"Kimono"が補正下着に取って代わられる悲しみの中で
キム・カーダシアンというアメリカのセレブが、自身のプロデュースする補正下着ブランドに「Kimono」の名を付け、それを商標登録しようとしているそうです。
すでにKimono.comというURLも取られてしまっているのだそう。
そうするとどうなるかって、日本の着物メーカーがアメリカで本格着物を販売しようと“Kimono Store”みたいな店名付けようものならキム・カーダシアンから訴えられるというとんでもないことが起こるわけです。
私、イチ着物好きとしてこれには黙っていられなかった。
彼女のツイートに英語で批判リプを付け、署名もしました。
↓賛同される方はぜひ↓
私自身、着物好きでありながらも、今の着物業界には色々と憤ったり批判することも少なくはありませんが、さすがにアメリカのセレブにその名前まで乗っ取られては黙っていられません。
【文化の盗用】
私も最近知った言葉ですが、大国やマジョリティに属する人が、小国や少数民族、マイノリティの文化を勝手に利用するようなことを示すようです。
着物がらみで言えば、昨年あたりだったか、日本の着物メーカーがアイヌ意匠を使った浴衣を売り出そうとして炎上したケースがありました。
アイヌは日本の少数民族。歴史的には日本人マジョリティである大和民族に迫害され、土地を奪われたりしてきた経緯もあります。
そのアイヌの意匠が彼らにとっての侵略者である大和民族の衣装に勝手に使われるという構図は、あまり良い印象はありません。ネイティブアメリカンの装飾を白人アメリカ人が作って売り出すようなものです。実際にアイヌのTwitterからも批判がされていたように記憶しています。
幸いメーカーさんが当該浴衣の販売を中止し、元の意匠作成者にお詫びに行き、先方からも励ましの言葉をいただいたとかの話を拝見したので、なんとか拗れずに済んだのだろうと思いますが。
どうかフェアな文化交流がなされていると良いなと思っています。
私は、恥ずかしながら文化の盗用という概念を、この事例を通じて初めて知りました。
実際にアイヌの方がTwitterで憤ったりしているのを見て、たしかにこれは良くないなと思いました。
このときにもし「別に良くない?」なんて呟いていたら、さすがに今回のKimonoだけ都合良く憤ったりはできなかっただろうなと思います。
あるいは、5000文字×2本くらい猛反省のブログを綴った上でキム・カーダシアンに抗議するか。
いや、あのとき実際批判側に立ちはしたけど、もっと強く諌めた方が良かったかもしれない。
自らの文化と他の文化を、共に尊重する。

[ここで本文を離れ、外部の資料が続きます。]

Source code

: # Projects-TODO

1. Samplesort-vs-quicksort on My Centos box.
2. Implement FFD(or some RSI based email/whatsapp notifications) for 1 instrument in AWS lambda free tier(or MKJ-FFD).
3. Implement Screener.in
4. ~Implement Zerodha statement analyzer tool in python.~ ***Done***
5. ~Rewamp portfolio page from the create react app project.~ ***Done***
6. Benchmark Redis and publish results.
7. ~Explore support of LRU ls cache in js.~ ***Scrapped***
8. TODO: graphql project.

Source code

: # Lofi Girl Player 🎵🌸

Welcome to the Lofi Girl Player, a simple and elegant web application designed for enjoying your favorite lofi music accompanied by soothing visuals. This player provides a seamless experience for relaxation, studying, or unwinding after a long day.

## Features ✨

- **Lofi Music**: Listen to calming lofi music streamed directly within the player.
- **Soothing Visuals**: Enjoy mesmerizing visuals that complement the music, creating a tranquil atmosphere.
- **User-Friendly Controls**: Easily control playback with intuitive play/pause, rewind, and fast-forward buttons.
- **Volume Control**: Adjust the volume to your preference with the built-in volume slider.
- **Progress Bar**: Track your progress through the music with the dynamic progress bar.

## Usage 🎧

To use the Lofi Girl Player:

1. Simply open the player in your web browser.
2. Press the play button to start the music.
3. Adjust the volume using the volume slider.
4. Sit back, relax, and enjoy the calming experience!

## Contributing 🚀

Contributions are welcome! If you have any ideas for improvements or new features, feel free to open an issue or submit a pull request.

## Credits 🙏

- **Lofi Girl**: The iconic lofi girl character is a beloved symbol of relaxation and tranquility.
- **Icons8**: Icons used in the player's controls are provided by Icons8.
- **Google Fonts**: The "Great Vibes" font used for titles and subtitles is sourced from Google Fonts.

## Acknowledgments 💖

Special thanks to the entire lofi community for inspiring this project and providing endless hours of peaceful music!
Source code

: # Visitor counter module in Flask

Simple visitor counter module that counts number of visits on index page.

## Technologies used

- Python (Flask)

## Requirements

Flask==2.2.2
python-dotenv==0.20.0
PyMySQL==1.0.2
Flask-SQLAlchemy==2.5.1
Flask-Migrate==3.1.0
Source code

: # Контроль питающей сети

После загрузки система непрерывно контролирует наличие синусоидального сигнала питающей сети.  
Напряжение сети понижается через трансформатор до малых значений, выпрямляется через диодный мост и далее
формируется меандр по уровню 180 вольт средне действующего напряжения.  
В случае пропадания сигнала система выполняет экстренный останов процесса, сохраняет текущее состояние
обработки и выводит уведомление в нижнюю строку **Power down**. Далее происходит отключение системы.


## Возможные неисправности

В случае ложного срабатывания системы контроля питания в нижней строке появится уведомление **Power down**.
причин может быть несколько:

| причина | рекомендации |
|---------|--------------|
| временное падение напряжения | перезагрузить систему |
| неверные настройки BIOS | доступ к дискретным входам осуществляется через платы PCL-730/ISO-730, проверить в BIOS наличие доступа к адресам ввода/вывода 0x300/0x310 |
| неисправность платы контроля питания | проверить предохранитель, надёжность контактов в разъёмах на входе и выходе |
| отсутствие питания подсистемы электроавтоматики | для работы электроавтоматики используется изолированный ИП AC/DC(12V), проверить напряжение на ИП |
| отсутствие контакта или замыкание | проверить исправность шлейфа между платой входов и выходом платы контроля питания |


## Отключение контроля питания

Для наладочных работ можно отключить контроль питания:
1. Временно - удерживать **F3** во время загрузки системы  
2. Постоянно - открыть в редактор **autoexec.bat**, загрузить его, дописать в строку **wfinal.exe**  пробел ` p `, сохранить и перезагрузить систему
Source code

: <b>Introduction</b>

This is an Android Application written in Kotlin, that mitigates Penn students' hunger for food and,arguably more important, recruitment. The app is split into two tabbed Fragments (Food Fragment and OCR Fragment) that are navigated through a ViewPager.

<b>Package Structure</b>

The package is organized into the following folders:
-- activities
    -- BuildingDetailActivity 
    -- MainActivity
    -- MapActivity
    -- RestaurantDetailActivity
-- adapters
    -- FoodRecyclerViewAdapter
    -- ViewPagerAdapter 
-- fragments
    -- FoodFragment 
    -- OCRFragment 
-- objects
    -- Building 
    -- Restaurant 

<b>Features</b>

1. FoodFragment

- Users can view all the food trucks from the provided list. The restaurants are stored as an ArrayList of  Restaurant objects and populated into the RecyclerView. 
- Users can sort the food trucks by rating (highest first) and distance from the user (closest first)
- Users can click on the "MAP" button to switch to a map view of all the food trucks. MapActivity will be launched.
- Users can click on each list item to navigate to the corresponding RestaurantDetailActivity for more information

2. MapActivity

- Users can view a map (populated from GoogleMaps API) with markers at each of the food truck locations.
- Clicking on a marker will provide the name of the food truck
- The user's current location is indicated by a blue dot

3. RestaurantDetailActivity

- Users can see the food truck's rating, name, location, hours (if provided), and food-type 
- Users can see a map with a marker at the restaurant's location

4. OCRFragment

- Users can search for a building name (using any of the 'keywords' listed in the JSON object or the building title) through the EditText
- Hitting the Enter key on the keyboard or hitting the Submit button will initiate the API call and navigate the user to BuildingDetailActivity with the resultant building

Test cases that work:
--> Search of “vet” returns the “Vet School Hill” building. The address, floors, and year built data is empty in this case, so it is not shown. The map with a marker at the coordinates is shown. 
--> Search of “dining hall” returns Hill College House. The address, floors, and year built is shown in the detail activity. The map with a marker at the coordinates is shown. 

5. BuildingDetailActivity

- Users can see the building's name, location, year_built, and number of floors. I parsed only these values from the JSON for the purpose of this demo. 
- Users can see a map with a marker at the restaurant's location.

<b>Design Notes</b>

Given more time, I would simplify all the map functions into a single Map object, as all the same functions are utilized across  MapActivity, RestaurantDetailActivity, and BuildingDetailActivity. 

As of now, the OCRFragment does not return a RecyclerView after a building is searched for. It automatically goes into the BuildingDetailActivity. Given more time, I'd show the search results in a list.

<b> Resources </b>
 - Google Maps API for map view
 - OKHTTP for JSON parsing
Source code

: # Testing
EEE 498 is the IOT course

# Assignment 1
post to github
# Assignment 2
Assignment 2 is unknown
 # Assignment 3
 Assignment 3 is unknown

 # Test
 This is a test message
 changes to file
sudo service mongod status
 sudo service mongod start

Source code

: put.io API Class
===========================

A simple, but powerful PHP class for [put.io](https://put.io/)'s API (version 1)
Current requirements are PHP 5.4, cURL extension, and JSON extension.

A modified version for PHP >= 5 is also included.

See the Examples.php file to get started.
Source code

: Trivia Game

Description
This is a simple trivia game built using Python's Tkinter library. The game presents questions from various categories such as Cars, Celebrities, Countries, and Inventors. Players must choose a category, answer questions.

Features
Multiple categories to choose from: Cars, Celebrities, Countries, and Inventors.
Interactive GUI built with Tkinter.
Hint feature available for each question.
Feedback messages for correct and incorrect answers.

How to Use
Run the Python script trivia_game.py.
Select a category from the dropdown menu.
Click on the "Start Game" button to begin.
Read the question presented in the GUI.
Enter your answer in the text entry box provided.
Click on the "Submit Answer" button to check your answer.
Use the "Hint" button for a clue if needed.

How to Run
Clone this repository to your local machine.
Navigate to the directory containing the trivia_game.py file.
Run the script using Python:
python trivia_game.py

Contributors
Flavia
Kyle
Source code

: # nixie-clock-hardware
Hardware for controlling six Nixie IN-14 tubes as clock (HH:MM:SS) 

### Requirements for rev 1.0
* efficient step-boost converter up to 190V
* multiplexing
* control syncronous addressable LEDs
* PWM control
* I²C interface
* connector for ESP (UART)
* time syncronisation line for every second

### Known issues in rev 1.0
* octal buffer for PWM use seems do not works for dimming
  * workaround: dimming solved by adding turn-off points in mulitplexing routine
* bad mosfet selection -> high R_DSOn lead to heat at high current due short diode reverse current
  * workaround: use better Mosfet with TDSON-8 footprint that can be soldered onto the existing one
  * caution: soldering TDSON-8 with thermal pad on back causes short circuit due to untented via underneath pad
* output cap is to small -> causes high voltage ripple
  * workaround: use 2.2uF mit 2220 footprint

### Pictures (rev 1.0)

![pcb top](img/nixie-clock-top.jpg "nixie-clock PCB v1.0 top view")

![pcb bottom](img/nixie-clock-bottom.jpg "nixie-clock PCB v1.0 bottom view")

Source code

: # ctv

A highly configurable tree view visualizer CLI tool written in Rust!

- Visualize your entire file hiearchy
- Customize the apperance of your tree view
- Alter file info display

そういうスタンスでありたいなと思っています。
【着物のファンは…】
インスタグラムの #Kimono のトップアイコンには早くも補正下着の画像らしきものが載り、げんなりしていたのですが、日本や世界の着物ファンは同タグに素敵な着姿を投稿し始めました。
どなたも素敵なんですが、私のイチオシの着物インスタグラマーさんを紹介いたします。
インスタの貼り方が分からない…。
これは「引用」の範囲であろうとは思うのですが、もし問題があるなら削除いたしますのでお知らせください。
このSheilaさん、コーディネートのセンスが抜群で、大好きなんです。
ちょっと派手目な柄も、舌を巻くような組み合わせの妙で着こなしてしまうのです。
いつか華やか柄を彼女のように着てみたいものです。
【文化の交流?リスペクト?】
今回の補正下着にKimonoは言語道断としても、異文化のエッセンスを取り入れたデザインとかは、結構よくありますよね。むしろ着物の柄ってそういうの多いです。もしかしたら無配慮なデザインの借用・盗用が知らないうちに起きているかもしれないと思うと、ちょっと怖くなりますね。
何が許されて何が許されないか、その線引きはすごく難しいだろうなというのはアイヌ浴衣のときに思いました。
取り入れてる方も、奪ってやろうという明確な意図なんてないんですよね、たぶん。でも、やられた方はきっと許しがたい。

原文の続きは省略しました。